Ninety minutes later, Jessie was punching a heavy bag, sweat pouring off her body. After finishing her sushi, she had felt restless and cooped up and decided to work out her frustrations in a constructive way at the gym.
She’d never been much of a workout fiend. But while at the National Academy she’d come to an unexpected discovery. When she worked out to exhaustion, there was no space left inside her for the anxiety and fear that consumed her so much of the rest of the time. If only she’d known this a decade ago, she could have saved herself thousands of sleepless nights, even the nights filled with endless nightmares.
It might also have saved her a few trips to see her therapist, Dr. Janice Lemmon, a renowned forensic psychologist in her own right. Dr. Lemmon was one of the few people who knew every detail about Jessie’s past. She’d been an invaluable resource in recent years.
But she was currently in recovery from a kidney transplant and wasn’t available for sessions for a few more weeks. Jessie was tempted to think she could dispense with the visits altogether. But while it might be cheaper to go with workout therapy alone, she knew there would surely be times she’d need to see the doctor in the future.
As she went in for a series of jabs, she recalled how, prior to her trip to Quantico, she’d often wake up covered in perspiration, breathing heavily, trying to remind herself that she was safe in Los Angeles and not back in a small cabin in the Missouri Ozarks, tied to a chair, watching blood drip from the slowly freezing body of her dead mother.
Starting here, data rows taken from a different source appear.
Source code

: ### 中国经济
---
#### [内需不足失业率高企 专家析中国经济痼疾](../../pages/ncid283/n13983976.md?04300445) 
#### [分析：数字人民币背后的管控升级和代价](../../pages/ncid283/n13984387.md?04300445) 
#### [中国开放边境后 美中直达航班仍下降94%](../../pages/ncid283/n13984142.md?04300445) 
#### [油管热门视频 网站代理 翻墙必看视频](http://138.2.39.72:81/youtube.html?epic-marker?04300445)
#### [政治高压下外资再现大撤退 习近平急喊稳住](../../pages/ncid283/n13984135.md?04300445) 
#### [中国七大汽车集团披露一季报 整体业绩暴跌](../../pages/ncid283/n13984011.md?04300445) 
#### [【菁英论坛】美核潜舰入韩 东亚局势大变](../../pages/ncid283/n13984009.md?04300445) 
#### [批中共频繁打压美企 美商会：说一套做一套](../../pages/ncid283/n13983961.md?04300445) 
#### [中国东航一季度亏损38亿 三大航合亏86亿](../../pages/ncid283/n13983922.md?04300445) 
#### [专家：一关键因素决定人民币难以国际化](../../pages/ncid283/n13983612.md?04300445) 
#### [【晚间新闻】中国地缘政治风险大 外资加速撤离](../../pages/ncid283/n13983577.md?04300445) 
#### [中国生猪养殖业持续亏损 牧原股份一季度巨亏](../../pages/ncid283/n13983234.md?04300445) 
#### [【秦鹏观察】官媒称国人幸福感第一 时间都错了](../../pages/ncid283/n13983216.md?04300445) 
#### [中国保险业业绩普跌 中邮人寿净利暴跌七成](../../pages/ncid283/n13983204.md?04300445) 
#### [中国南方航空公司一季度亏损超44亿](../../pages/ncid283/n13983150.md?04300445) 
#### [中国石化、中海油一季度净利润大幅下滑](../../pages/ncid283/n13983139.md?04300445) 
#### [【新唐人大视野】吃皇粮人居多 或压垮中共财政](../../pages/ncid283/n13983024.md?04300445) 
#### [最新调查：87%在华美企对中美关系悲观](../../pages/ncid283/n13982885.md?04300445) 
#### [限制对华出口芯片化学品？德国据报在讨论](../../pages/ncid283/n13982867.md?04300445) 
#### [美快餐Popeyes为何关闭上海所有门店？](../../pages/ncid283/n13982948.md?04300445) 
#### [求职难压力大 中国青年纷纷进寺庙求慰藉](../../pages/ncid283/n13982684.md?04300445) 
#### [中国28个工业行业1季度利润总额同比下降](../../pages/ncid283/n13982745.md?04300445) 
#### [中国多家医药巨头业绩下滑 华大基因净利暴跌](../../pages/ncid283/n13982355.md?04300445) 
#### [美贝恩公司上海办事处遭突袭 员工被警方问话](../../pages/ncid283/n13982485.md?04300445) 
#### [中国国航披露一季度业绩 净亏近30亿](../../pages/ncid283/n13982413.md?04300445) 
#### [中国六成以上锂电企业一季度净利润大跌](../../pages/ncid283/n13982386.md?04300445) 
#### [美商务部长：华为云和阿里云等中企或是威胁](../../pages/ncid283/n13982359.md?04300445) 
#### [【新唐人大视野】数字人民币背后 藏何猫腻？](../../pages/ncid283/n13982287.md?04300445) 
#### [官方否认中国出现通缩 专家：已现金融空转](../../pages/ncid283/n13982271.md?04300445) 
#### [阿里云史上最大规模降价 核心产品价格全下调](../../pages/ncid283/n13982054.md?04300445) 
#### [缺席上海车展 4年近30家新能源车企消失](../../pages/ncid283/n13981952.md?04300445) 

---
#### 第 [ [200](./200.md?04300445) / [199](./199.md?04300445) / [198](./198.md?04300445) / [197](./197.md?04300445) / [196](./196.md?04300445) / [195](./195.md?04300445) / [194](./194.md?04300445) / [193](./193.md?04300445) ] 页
If only that had just been a dream too. But it was all real. When she was six years old and her parents’ marriage was on the rocks, her father had taken her and her mother to his remote cabin. While there, he revealed that he’d been abducting, torturing, and killing people for years. And then he did the same to his own wife, Carrie Thurman.
As he manacled her hands to the ceiling beams of the cabin and intermittently stabbed her with a knife, he made Jessie—then Jessica Thurman—watch. He tied her arms to a chair and taped her eyelids open as he finally cut her mother open for good.
Then he used the same knife to slice a large gash across his own daughter’s collarbone from her left shoulder to the base of her neck. After that, he simply left the cabin. It was three days later when, hypothermic and in shock, she was discovered by two hunters who had just happened by.
After she recovered, she told the police and FBI the story. But by then, her dad was long gone and any hope of catching him was gone with it. Jessica was put into Witness Protection in Las Cruces with the Hunts. Jessica Thurman became Jessie Hunt and a new life began.
Jessie shook the memories out of her head, switching from jabs to knee kicks intended for an attacker’s groin. She embraced the ache in her quad as she slammed it upward. With each blow, the image of her mother’s pale, lifeless skin faded.
Then another memory popped into her head, that of her former husband, Kyle, attacking her in their own home, trying to kill her and frame her for the murder of his mistress. She could almost feel the sting of the fireplace poker he jammed into the left side of her abdomen.
The physical pain of that moment was only matched by the humiliation she still felt at having spent a decade involved with a sociopath and never realizing it. She was, after all, supposed to be an expert at identifying these kinds of people.
Jessie switched it up again, hoping to push the shame out of her mind with a series of elbow shots to the bag near where an assailant’s jaw would be. Her shoulders were starting to shout at her in displeasure but she continued pummeling the bag, knowing that her mind would soon be too tired to be distressed.
This was the part of herself she hadn’t expected to discover at the FBI—the physical badass. Despite the standard apprehension she felt when she arrived, she had suspected she’d do well on the academic side of things. She had just spent the previous three years in that environment, immersed in criminal psychology.